Material supplied –
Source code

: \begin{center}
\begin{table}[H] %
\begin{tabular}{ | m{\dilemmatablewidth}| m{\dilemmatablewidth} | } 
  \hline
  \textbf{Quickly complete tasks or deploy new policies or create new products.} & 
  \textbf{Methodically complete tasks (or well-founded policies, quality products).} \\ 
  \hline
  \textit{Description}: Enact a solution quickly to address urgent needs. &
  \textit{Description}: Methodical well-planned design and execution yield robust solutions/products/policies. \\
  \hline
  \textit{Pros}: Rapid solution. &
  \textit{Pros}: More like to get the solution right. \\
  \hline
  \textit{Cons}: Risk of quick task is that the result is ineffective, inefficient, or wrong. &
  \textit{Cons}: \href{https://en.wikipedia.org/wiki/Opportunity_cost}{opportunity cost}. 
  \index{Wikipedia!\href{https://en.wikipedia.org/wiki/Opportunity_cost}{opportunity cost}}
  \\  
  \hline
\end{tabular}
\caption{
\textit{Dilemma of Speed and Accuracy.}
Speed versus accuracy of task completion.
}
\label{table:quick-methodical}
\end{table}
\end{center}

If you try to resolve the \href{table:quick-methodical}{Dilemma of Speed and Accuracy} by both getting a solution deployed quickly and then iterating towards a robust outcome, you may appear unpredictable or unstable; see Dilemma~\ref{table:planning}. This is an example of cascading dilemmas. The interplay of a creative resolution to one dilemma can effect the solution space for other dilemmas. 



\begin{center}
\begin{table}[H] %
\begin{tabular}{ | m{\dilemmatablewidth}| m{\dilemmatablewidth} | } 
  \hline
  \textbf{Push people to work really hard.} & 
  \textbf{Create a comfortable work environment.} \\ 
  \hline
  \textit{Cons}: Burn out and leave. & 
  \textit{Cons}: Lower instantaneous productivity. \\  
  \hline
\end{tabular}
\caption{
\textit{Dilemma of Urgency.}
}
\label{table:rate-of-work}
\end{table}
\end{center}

Work instructions – Write out the records again so that each line matches the original exactly.

Exercise output –
Source code

: \begin{center}
\begin{table}[H] %
\begin{tabular}{ | m{\dilemmatablewidth}| m{\dilemmatablewidth} | } 
  \hline
  \textbf{Quickly complete tasks or deploy new policies or create new products.} & 
  \textbf{Methodically complete tasks (or well-founded policies, quality products).} \\ 
  \hline
  \textit{Description}: Enact a solution quickly to address urgent needs. &
  \textit{Description}: Methodical well-planned design and execution yield robust solutions/products/policies. \\
  \hline
  \textit{Pros}: Rapid solution. &
  \textit{Pros}: More like to get the solution right. \\
  \hline
  \textit{Cons}: Risk of quick task is that the result is ineffective, inefficient, or wrong. &
  \textit{Cons}: \href{https://en.wikipedia.org/wiki/Opportunity_cost}{opportunity cost}. 
  \index{Wikipedia!\href{https://en.wikipedia.org/wiki/Opportunity_cost}{opportunity cost}}
  \\  
  \hline
\end{tabular}
\caption{
\textit{Dilemma of Speed and Accuracy.}
Speed versus accuracy of task completion.
}
\label{table:quick-methodical}
\end{table}
\end{center}

If you try to resolve the \href{table:quick-methodical}{Dilemma of Speed and Accuracy} by both getting a solution deployed quickly and then iterating towards a robust outcome, you may appear unpredictable or unstable; see Dilemma~\ref{table:planning}. This is an example of cascading dilemmas. The interplay of a creative resolution to one dilemma can effect the solution space for other dilemmas. 



\begin{center}
\begin{table}[H] %
\begin{tabular}{ | m{\dilemmatablewidth}| m{\dilemmatablewidth} | } 
  \hline
  \textbf{Push people to work really hard.} & 
  \textbf{Create a comfortable work environment.} \\ 
  \hline
  \textit{Cons}: Burn out and leave. & 
  \textit{Cons}: Lower instantaneous productivity. \\  
  \hline
\end{tabular}
\caption{
\textit{Dilemma of Urgency.}
}
\label{table:rate-of-work}
\end{table}
\end{center}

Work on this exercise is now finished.